Radiant.Earth Launches New Technical Working Group on Machine Learning for Global Development

By Hamed Alemohammad, Lead Geospatial Data Scientist, Radiant.Earth

The new Technical Working Group on Machine Learning for Global Development, representing 23 institutions from various sectors.

As part of a recent Radiant.Earth workshop, 30 leading international experts participated in the launch of a new Technical Working Group on Machine Learning for Global Development.

The group includes Earth observations (EO), machine learning (ML), and land cover (LC) classification experts, all working collaboratively towards the goal of developing a community standard on best practices for use of ML with EO, a commons for labeled training data catalogues, and a hierarchical schema for global LC classification.

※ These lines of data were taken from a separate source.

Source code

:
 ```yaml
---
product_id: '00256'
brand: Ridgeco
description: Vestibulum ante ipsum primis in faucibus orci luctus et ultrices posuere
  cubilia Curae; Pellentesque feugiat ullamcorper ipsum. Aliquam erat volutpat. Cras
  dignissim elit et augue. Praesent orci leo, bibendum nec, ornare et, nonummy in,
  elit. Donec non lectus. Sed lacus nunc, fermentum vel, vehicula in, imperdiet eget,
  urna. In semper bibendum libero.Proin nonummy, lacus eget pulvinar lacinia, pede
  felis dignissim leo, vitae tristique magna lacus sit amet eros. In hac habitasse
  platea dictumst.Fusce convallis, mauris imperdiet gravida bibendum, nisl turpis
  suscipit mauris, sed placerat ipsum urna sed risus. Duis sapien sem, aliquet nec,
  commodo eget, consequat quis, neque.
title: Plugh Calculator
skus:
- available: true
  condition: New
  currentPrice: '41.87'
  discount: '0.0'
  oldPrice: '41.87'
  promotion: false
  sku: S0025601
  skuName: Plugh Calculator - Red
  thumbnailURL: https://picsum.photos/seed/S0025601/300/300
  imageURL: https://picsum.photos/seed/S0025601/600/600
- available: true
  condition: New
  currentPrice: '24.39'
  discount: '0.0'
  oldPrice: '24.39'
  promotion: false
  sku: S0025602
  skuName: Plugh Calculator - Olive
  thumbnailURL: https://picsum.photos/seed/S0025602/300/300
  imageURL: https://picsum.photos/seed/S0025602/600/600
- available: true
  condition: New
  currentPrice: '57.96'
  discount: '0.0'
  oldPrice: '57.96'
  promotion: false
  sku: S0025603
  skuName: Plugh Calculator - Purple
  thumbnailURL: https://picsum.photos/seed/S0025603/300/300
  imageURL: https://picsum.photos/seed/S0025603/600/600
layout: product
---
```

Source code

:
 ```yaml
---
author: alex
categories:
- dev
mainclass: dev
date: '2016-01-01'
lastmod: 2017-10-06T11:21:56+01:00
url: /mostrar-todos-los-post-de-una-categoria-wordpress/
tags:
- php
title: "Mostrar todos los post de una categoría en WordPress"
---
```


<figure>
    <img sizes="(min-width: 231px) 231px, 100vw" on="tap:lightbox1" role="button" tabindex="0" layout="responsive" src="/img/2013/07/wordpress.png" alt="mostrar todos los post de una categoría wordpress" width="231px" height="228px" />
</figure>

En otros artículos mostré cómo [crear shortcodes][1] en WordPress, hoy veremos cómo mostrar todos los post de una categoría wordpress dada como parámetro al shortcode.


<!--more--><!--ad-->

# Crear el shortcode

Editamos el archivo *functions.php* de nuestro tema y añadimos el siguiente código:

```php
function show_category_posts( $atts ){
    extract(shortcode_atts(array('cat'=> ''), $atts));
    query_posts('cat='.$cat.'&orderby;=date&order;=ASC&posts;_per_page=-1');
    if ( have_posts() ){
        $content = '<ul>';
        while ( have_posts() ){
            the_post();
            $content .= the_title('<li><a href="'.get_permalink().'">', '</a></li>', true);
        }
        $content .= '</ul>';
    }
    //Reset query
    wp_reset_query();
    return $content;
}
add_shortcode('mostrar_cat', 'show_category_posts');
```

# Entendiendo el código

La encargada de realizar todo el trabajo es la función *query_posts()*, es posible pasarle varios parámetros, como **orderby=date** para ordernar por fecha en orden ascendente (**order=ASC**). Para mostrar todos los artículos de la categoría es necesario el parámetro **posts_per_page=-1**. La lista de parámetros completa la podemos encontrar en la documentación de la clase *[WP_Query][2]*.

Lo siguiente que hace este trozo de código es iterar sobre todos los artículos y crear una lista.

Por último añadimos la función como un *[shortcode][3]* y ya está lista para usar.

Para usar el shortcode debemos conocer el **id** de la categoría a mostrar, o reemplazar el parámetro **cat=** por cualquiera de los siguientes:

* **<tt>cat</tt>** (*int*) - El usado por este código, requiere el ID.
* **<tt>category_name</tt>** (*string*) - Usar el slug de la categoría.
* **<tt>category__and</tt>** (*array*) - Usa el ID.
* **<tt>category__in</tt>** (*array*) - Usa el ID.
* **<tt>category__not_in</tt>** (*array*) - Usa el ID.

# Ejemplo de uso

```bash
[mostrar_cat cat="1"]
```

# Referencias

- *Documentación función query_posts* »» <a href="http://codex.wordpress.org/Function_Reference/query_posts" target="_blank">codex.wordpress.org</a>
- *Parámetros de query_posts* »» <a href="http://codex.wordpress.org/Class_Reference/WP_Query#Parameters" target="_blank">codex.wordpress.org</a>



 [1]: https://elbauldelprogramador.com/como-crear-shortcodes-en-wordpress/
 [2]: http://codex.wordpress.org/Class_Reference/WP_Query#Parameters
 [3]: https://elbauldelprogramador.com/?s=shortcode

“Radiant.Earth is developing open source datasets of labeled satellite images, which will be hosted on the MLHub.Earth with a Creative Commons license.”

Radiant.Earth is developing open source datasets of labeled satellite images, which will be hosted on the MLHub.Earth with a Creative Commons license. These datasets will lead to a living open image library for ML and EO. Our goal is to create a sustained, community-wide effort to capture image labels that would enable major innovations and will drive new, more targeted and timely insights supporting progress in areas such as agriculture, food security, conservation, health, land rights, urban planning, water resources, and other areas relevant to global development and humanitarian response.

The first of such datasets that Radiant.Earth will generate consist of global LC labeled imagery from Sentinel-2 satellites at 10 m spatial resolution. This will enable fully-automated and dynamic LC classification algorithms, using open source satellite imagery. Radiant.Earth will label these images using a combination of ML and crowdsourcing to generate a human-verified training dataset.

“Existing training datasets for LC classification have limitations that do not support development of a global EO-based LC classification algorithm at fine spatial resolutions with high accuracy.”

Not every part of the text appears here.